¿Cómo nos influye el subconsciente?
Consideramos que somos dueños de nuestros actos, que somos nosotros quienes decidimos hacia dónde orientar nuestra vida o qué decisión tomar. Sin embargo, en dicho proceso actúa una parte de nuestro cerebro que no siempre tenemos en cuenta, pero que habitualmente pesa mucho más en nuestras decisiones, emociones y sentimientos que la parte que creemos gobernar, nuestra mente consciente.

Esta parte que parece actuar en la sombra es el denominado subconsciente, y tiene mucha mayor influencia en nuestros actos, pensamientos y deseos de lo que podemos llegar a imaginar. Tanto que, a veces, puede llegar incluso a actuar contra nosotros mismos, por muy extraño que nos resulte aceptar que nos estamos saboteando a nosotros mismos sin saber por qué.
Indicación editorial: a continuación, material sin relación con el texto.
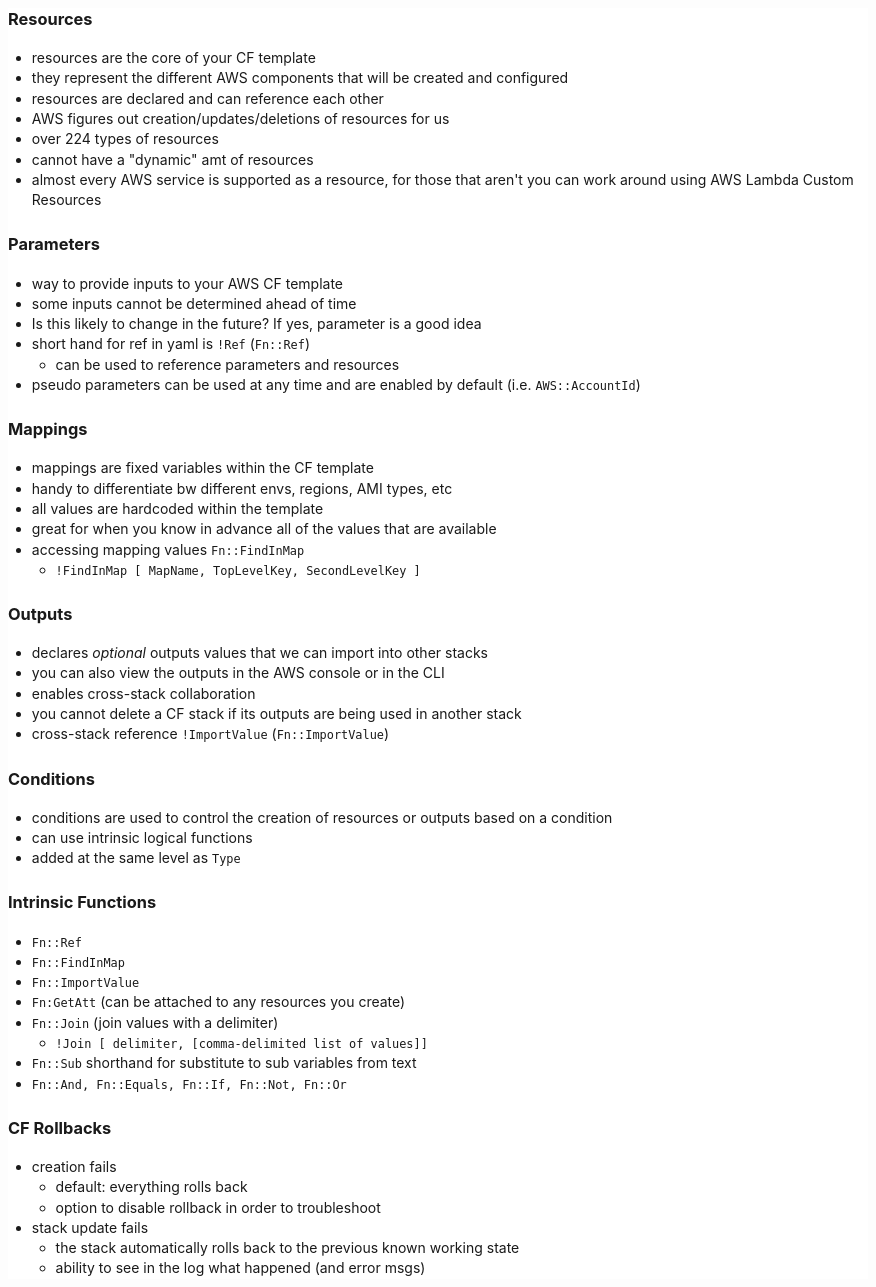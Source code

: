 ### Resources
- resources are the core of your CF template
- they represent the different AWS components that will be created and configured
- resources are declared and can reference each other
- AWS figures out creation/updates/deletions of resources for us
- over 224 types of resources
- cannot have a "dynamic" amt of resources
- almost every AWS service is supported as a resource,  for those that aren't you can work around using AWS Lambda Custom Resources
### Parameters
- way to provide inputs to your AWS CF template
- some inputs cannot be determined ahead of time
- Is this likely to change in the future?  If yes, parameter is a good idea
- short hand for ref in yaml is `!Ref` (`Fn::Ref`)
	- can be used to reference parameters and resources
- pseudo parameters can be used at any time and are enabled by default (i.e. `AWS::AccountId`)

### Mappings
- mappings are fixed variables within the CF template
- handy to differentiate bw different envs, regions, AMI types, etc
- all values are hardcoded within the template
- great for when you know in advance all of the values that are available
- accessing mapping values `Fn::FindInMap`
	- `!FindInMap [ MapName, TopLevelKey, SecondLevelKey ]`

### Outputs
- declares *optional* outputs values that we can import into other stacks
- you can also view the outputs in the AWS console or in the CLI
- enables cross-stack collaboration 
- you cannot delete a CF stack if its outputs are being used in another stack
- cross-stack reference `!ImportValue` (`Fn::ImportValue`)

### Conditions
- conditions are used to control the creation of resources or outputs based on a condition
- can use intrinsic logical functions
- added at the same level as `Type`

### Intrinsic Functions
- `Fn::Ref`
- `Fn::FindInMap`
- `Fn::ImportValue`
- `Fn:GetAtt` (can be attached to any resources you create)
- `Fn::Join` (join values with a delimiter)
	- `!Join [ delimiter, [comma-delimited list of values]]`
- `Fn::Sub` shorthand for substitute to sub variables from text
- `Fn::And, Fn::Equals, Fn::If, Fn::Not, Fn::Or`

### CF Rollbacks
- creation fails
	- default: everything rolls back
	- option to disable rollback in order to troubleshoot
- stack update fails
	- the stack automatically rolls back to the previous known working state
	- ability to see in the log what happened (and error msgs)
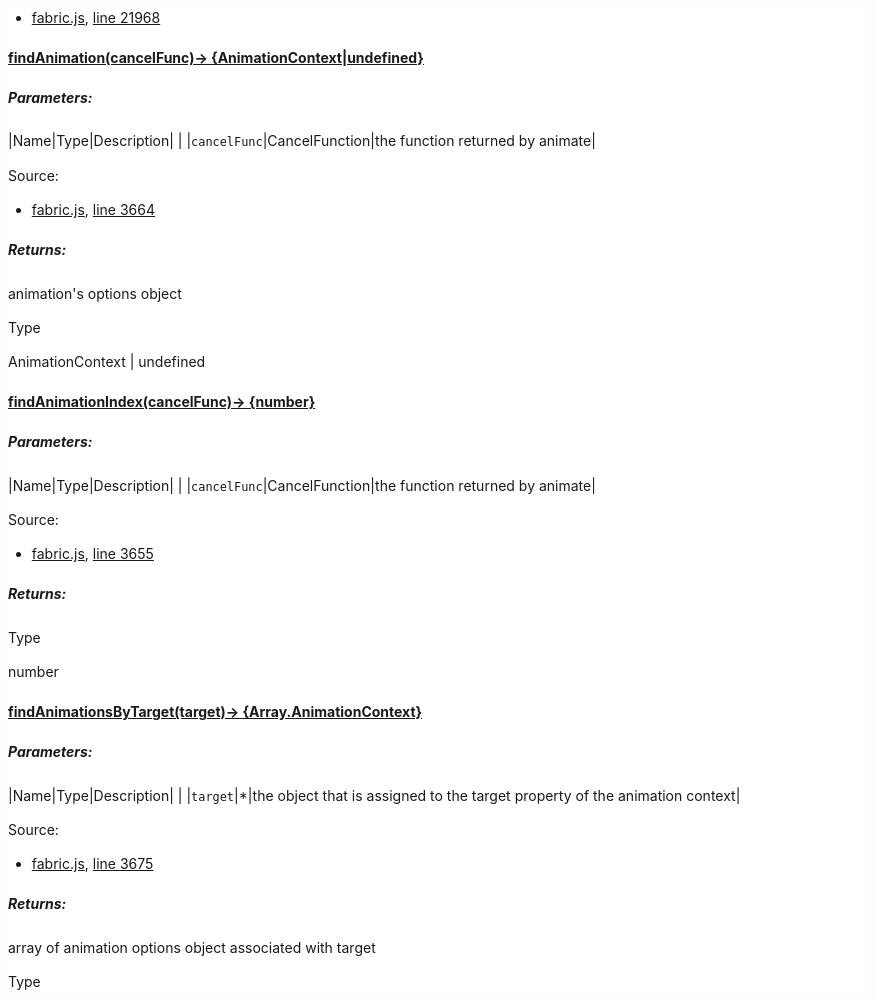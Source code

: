 * [fabric.js](fabric.js.html), [line 21968](fabric.js.html#line21968)

#### [findAnimation(cancelFunc)&rarr; {AnimationContext|undefined}](#findAnimation)

##### Parameters:
|Name|Type|Description| |
|`cancelFunc`|CancelFunction|the function returned by animate|

Source:

* [fabric.js](fabric.js.html), [line 3664](fabric.js.html#line3664)

##### Returns:

animation's options object

Type

AnimationContext | undefined

#### [findAnimationIndex(cancelFunc)&rarr; {number}](#findAnimationIndex)

##### Parameters:
|Name|Type|Description| |
|`cancelFunc`|CancelFunction|the function returned by animate|

Source:

* [fabric.js](fabric.js.html), [line 3655](fabric.js.html#line3655)

##### Returns:

Type

number

#### [findAnimationsByTarget(target)&rarr; {Array.AnimationContext}](#findAnimationsByTarget)

##### Parameters:
|Name|Type|Description| |
|`target`|\*|the object that is assigned to the target property of the animation context|

Source:

* [fabric.js](fabric.js.html), [line 3675](fabric.js.html#line3675)

##### Returns:

array of animation options object associated with target

Type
La influencia del inconsciente, sin embargo, no tiene nada de mágico o de misterioso, como en un principio podría parecer. Se debe a que nuestro cerebro guarda miles de millones de datos a lo largo del día, tan rápido que, en la mayoría de los casos, no nos damos cuenta de que así ha sido. Esos datos son guardados y cuando nuestro cerebro debe hacer frente a una nueva situación, los analiza a una gran velocidad.

Este análisis da como resultado que alguien nos caiga simpático o antipático sin casi conocerlo, tener intuiciones, corazonadas, etc. Sin saberlo, disponemos de cientos de experiencias acumuladas a lo largo de nuestra vida que nuestro cerebro se encarga de rescatar cada vez que tiene que hacer frente a un nuevo desafío, para saber cómo encararlo.

Esto no significa que seamos marionetas en manos del inconsciente, ya que, conscientemente, podemos hacer lo contrario de lo que nos grita, pero sí nos sirve para analizar, cuando tengamos un comportamiento que no sepamos explicar de nosotros mismos, qué es lo que subyace detrás de él. Una vez analizado y sacado a la luz, seremos un poco más libres.